Share This Post
In a study of over 26,000 equities from 1926 through 2015, only 4% of listed stocks were responsible for the overall net gain in the U.S. stock market. The other 96% collectively matched one-month Treasury bills over their lifetimes.
If you only ever read one academic paper on stock investing, let it be this one. The article makes several amazing observations:
- Fifty eight percent of CRSP common stocks have lifetime holding period returns less than those on one-month Treasuries assuming the reinvestment of dividends. [CRSP is short for the Center for Research in Security Prices. Their database consists of the monthly stock returns of all common stocks listed on the NYSE, Amex, and NASDAQ exchanges.]
- When stated in terms of lifetime dollar wealth creation, the entire net gain in the U.S. stock market since 1926 is attributable to the best-performing four percent of listed stocks, as the other ninety six percent collectively matched one-month Treasury bills.
- Individual common stocks tend to have rather short lives. The median time that a stock is listed on the CRSP database between 1926 and 2016 is seven and a half years.
- Rates of under performance are highest for small capitalization stocks, for stocks that have entered the database in recent decades, and for stocks that were initially listed on exchanges other than the NYSE.
What Do the Findings Mean for Investors?
First, while it is true that the stock markets as a whole, over long periods of time, are likely to generate higher returns than less risky asset classes like Treasury bonds, it is unlikely that any individual stock will do the same.

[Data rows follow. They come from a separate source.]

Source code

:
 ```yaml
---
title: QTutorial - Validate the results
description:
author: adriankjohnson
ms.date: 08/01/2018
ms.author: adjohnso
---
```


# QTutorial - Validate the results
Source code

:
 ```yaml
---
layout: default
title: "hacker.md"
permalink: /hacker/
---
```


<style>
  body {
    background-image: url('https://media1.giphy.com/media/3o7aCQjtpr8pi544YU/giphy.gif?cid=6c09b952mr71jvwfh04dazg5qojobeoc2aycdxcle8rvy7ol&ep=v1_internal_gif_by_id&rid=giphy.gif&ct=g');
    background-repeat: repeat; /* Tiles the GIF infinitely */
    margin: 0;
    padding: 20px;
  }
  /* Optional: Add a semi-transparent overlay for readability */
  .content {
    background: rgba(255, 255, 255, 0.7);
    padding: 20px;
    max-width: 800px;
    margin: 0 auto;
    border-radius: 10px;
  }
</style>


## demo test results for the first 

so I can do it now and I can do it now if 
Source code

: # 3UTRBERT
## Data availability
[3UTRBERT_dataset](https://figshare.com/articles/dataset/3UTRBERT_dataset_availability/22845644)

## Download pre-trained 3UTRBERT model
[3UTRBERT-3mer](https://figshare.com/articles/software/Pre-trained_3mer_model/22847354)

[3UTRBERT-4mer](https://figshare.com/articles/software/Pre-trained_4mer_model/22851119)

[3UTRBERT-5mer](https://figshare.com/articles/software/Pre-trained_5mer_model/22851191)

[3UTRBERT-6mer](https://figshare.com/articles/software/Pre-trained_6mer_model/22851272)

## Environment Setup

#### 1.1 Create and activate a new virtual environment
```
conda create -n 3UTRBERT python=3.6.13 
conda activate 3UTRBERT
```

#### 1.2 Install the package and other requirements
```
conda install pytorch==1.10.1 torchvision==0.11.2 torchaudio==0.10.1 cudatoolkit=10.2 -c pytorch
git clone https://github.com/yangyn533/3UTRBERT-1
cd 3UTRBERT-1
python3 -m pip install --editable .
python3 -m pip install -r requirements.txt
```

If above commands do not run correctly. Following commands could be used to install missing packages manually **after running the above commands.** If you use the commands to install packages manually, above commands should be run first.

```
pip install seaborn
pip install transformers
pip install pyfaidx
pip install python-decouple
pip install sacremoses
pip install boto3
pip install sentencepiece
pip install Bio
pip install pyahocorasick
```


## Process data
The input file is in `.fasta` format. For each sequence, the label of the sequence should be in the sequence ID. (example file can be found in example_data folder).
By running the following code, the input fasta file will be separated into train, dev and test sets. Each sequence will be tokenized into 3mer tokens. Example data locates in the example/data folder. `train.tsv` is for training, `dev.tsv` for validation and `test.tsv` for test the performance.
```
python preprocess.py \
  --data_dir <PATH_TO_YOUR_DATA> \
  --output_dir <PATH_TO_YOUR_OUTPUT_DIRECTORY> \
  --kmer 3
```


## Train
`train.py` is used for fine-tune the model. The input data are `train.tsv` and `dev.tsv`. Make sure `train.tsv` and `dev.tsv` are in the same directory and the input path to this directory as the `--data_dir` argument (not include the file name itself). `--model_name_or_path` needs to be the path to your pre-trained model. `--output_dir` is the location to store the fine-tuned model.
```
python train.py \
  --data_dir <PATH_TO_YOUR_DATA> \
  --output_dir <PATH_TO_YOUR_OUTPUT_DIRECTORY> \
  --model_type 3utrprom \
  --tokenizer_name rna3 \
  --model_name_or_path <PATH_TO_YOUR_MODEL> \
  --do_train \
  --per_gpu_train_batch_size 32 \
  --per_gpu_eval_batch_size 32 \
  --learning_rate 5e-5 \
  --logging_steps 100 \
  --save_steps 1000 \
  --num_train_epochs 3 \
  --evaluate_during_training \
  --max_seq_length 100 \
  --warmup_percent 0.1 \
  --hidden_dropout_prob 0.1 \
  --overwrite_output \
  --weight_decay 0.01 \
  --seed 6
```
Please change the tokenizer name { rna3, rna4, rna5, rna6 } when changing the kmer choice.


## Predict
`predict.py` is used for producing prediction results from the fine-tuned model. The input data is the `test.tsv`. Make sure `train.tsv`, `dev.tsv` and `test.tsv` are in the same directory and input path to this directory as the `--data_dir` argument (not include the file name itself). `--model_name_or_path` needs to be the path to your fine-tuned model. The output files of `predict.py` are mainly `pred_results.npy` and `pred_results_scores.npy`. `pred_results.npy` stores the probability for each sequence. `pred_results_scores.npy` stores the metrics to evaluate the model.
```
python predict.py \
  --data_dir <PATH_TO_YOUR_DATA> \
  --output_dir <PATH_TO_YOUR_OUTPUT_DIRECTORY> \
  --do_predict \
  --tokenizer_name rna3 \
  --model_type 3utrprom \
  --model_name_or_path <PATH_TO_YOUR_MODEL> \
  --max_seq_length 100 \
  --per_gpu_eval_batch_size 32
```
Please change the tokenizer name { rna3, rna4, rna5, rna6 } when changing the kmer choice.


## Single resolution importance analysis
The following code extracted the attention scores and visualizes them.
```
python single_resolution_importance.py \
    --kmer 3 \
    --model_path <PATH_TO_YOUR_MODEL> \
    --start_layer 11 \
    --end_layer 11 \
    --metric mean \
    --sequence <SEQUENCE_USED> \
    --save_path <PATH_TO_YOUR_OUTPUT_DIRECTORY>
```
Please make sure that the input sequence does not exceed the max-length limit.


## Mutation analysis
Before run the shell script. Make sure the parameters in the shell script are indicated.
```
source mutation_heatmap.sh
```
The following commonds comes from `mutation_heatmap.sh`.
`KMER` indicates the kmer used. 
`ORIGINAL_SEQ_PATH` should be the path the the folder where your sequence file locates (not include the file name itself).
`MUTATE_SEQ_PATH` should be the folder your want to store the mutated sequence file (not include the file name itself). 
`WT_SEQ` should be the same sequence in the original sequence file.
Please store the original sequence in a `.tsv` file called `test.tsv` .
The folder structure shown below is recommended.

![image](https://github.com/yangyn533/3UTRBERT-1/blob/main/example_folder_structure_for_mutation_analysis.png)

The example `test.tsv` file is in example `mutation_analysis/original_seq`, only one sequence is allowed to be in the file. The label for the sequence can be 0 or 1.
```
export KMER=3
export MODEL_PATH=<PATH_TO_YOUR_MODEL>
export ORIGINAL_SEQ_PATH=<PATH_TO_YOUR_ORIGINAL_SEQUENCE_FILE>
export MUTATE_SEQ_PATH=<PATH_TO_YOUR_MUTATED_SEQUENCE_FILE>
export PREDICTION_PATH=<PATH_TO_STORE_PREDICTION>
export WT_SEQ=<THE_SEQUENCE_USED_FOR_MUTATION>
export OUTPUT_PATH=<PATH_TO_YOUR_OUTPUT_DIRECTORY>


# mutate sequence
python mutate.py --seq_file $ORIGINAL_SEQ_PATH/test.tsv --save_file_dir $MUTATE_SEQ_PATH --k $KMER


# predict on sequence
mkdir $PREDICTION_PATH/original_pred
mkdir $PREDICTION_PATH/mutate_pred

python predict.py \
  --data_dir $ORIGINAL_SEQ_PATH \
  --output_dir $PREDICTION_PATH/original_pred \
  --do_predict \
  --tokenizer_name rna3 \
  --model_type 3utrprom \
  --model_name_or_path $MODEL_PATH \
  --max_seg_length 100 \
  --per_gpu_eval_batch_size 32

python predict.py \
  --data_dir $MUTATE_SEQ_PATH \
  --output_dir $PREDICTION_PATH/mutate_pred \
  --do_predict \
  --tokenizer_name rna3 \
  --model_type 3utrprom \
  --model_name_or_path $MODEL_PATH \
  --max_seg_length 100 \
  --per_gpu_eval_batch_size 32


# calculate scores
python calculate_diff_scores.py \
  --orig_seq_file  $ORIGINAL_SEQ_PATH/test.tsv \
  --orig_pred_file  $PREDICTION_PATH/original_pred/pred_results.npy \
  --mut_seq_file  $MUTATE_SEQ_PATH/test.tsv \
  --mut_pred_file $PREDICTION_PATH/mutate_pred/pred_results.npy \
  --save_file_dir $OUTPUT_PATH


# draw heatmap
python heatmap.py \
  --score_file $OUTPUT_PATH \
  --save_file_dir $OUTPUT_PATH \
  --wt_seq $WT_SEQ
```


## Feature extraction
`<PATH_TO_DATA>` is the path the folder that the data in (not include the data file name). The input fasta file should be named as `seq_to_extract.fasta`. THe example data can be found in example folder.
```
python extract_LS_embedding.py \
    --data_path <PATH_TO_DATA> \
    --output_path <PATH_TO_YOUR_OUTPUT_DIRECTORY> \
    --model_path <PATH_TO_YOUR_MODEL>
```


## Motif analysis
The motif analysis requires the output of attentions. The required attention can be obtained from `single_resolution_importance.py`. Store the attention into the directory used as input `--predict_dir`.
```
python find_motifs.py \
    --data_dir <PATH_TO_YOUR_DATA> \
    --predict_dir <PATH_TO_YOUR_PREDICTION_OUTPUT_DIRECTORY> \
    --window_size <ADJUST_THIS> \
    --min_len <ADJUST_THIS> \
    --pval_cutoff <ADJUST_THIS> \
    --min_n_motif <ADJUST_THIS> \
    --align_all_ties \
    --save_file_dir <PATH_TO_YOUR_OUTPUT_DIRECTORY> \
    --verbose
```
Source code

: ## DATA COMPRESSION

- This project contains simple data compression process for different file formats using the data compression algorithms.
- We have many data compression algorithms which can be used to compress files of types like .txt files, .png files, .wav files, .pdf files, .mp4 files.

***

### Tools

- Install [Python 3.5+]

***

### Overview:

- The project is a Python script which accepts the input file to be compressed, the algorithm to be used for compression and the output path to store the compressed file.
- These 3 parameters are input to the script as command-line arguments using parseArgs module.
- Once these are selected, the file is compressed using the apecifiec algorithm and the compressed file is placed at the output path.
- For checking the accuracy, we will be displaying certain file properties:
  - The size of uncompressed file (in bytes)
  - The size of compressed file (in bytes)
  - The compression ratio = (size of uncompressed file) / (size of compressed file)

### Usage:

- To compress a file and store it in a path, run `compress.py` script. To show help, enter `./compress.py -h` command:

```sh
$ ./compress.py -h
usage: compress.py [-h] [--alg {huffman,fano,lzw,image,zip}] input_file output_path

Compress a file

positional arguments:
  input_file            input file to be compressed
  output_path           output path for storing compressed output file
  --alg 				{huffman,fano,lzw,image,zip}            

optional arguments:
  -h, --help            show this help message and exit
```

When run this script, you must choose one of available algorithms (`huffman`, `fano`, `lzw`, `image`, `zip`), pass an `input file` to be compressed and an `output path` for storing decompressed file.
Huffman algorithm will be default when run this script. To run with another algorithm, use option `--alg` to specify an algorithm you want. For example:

Second, the observations in the paper help explain why it is so difficult for active investors to outperform their benchmarks. In a stock investing landscape consisting mostly of losers, it is exceptionally costly to underweight or entirely miss out on the winners.
Is This Why I’m So Bad at Picking Stocks?
Humans love stock picking. They like to talk about them, analyze them, compare them and chart them in search of the best investment. If I’m at a party and describe myself as a financial advisor, the next question is inevitably something like, “What do you think of XYZ stock?”
My answer is always the same. “I have no idea.”
It is like telling someone I work at a roulette table and having them ask how I feel about the number 7. I may personally love the number 7 or I may hate the number 7. I may offer up how many times 7 has won in the last hour or explain how the other dealers feel about the number 7. None of it matters.
What does matter, according to Bessembinder’s research, is that while some stocks are exceptional, 96% of them are not. And for this reason (and what I wrote here about picking lottery stocks), it is critically important that an investor stays diversified if she wants to maximize her odds of long term, “Stock-like” returns.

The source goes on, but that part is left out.